Let $X \in R^{m\times n}$ with $m>n$. We aim to solve $y=X\beta$ where $\hat\beta$ is the least square estimator. The least squares solution for $\hat\beta = (X^TX)^{-1}X^Ty$ can be obtained using QR decomposition on $X$ and $LU$ decomposition on $X^TX$. The aim to compare these.
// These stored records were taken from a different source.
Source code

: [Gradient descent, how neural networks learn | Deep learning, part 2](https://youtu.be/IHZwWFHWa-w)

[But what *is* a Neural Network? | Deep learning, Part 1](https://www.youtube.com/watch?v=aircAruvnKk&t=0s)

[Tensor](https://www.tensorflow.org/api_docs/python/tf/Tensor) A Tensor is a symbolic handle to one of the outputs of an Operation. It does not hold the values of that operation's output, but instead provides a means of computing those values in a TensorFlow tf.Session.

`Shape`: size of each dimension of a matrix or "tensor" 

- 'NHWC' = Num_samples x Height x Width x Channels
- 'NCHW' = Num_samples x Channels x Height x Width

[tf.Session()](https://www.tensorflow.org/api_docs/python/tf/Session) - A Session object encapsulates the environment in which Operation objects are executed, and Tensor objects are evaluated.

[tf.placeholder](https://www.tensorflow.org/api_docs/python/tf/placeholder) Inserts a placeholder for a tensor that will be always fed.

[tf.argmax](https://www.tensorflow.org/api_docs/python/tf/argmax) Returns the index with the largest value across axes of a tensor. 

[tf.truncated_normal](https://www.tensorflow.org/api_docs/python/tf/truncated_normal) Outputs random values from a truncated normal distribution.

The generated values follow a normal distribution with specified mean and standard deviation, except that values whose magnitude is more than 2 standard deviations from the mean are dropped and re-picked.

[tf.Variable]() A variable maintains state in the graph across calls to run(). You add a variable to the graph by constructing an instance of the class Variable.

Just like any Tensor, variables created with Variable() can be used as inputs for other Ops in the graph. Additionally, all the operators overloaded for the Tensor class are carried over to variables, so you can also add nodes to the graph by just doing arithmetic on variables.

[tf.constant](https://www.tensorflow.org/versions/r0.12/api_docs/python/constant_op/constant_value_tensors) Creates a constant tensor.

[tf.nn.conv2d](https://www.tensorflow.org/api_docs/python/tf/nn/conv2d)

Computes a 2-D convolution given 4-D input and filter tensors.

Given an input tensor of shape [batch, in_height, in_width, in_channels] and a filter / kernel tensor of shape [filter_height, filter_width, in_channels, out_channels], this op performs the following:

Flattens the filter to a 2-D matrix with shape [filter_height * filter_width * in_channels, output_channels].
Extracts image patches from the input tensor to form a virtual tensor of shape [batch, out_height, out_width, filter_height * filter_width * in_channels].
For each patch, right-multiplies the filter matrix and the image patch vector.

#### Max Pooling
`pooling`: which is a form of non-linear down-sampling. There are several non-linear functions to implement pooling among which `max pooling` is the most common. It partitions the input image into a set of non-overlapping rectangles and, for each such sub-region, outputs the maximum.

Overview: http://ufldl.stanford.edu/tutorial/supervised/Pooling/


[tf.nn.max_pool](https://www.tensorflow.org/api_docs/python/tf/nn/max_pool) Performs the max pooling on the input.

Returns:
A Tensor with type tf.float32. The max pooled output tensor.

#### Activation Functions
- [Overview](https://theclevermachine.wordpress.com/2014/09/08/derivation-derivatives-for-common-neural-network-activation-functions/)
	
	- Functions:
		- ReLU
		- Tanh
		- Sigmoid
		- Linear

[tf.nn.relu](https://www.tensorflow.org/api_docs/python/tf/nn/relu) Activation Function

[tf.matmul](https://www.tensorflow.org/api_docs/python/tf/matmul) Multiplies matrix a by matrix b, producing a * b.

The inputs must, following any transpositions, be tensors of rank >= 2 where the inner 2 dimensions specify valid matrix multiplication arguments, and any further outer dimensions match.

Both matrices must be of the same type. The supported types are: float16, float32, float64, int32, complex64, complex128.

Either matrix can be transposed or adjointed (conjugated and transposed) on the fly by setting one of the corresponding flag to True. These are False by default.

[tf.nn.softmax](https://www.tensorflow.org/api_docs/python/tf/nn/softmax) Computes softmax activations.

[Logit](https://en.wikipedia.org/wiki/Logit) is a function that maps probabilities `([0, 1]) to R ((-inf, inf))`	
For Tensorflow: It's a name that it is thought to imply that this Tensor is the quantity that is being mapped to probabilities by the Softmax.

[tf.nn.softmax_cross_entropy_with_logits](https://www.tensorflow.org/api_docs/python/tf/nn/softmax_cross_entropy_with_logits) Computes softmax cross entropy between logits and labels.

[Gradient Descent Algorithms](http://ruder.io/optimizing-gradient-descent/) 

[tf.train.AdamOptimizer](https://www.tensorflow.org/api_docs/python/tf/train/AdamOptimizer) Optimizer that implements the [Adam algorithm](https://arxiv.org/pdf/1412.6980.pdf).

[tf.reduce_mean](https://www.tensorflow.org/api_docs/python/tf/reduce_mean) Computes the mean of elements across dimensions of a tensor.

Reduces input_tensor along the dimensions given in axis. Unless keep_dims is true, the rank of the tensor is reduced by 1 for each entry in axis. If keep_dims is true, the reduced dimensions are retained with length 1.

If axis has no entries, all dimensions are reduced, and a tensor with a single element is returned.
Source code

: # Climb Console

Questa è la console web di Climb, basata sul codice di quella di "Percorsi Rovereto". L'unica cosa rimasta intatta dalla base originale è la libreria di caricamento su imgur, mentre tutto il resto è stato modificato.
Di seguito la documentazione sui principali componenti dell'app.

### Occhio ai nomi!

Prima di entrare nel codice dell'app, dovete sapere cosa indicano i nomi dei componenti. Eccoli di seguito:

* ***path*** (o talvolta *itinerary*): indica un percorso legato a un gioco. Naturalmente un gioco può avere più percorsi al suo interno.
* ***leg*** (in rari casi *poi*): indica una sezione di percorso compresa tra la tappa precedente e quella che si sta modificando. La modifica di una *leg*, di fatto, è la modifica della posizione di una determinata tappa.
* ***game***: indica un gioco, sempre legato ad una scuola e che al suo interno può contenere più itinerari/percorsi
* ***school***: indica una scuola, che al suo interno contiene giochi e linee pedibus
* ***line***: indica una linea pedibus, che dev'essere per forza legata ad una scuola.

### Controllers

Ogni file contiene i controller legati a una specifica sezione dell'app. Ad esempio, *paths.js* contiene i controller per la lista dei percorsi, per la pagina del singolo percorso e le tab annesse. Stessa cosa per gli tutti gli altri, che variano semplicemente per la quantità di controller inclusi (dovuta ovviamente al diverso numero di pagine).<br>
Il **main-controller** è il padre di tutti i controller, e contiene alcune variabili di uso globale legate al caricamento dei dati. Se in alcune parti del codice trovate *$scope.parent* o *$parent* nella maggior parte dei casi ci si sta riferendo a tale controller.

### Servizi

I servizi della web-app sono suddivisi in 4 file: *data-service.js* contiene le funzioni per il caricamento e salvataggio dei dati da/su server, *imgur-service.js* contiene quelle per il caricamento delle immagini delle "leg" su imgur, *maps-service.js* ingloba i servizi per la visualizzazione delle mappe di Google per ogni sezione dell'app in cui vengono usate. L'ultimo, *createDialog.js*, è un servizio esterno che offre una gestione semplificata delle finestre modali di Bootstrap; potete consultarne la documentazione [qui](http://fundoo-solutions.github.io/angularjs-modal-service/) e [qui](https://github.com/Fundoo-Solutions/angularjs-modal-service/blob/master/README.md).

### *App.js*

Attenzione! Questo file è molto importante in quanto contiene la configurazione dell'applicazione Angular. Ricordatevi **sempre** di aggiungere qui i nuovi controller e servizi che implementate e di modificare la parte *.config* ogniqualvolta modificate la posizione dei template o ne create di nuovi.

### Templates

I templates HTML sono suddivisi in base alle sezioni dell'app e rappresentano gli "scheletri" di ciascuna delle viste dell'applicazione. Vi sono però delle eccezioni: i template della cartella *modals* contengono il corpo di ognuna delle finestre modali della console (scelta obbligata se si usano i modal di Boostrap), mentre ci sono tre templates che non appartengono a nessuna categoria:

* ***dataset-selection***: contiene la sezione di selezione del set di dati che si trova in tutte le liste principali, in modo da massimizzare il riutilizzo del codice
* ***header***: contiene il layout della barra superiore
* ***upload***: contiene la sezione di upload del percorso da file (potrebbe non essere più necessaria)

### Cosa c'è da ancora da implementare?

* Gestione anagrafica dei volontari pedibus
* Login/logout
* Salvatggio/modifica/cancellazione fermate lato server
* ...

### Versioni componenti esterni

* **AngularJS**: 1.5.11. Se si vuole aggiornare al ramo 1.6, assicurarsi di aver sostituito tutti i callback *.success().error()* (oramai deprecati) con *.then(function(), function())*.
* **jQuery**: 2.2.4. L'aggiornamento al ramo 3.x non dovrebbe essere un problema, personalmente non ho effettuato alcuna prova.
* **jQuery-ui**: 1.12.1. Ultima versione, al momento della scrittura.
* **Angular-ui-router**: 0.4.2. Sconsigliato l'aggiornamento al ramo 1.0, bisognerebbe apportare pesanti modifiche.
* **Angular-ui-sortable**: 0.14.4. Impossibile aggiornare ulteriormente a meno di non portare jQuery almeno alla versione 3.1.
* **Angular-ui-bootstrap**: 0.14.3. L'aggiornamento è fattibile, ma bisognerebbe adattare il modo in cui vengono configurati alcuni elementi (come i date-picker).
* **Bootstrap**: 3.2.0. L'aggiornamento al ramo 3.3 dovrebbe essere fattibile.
I noticed that we can use Cholesky decomposition instead of $LU$, since $X^TX$ is symmetric and positive definite.
Using $LU$ we have:
$\hat\beta = (X^TX)^{-1}X^Ty=(LU)^{-1}X^Ty$, solve $a=X^Ty$ which is order $O(2nm)$, then $L^{-1}b=a$ at cost $\sum_1^{k=n} (2k-1)$ and finally $U^{-1}a$ at the same cost of $\sum_1^{k=n} (2k-1)$.
I didn't count the cost of computing $L^{-1}$ and $U^{-1}$.
Using $QR$ we have: $\hat\beta = (X^TX)^{-1}X^Ty=((QR)^TQR)^{-1}R^TQ^Ty=R^{-1}Q^Ty$, where we solve $Q^Ty=a$ at cost $O(n^2)$ and $R^{-1}a$ with cost $\sum_1^{k=n} (2k-1)$.
Comparing the decompositions: It seems that QR decomposition is much better than LU. I think the cost of computing QR is higher than LU, which is why we could prefer to use LU. On the other hand if we are given the decompositions, we should use QR.
$SVD$ decomposition: Is there any advantage to use SVD decomposition?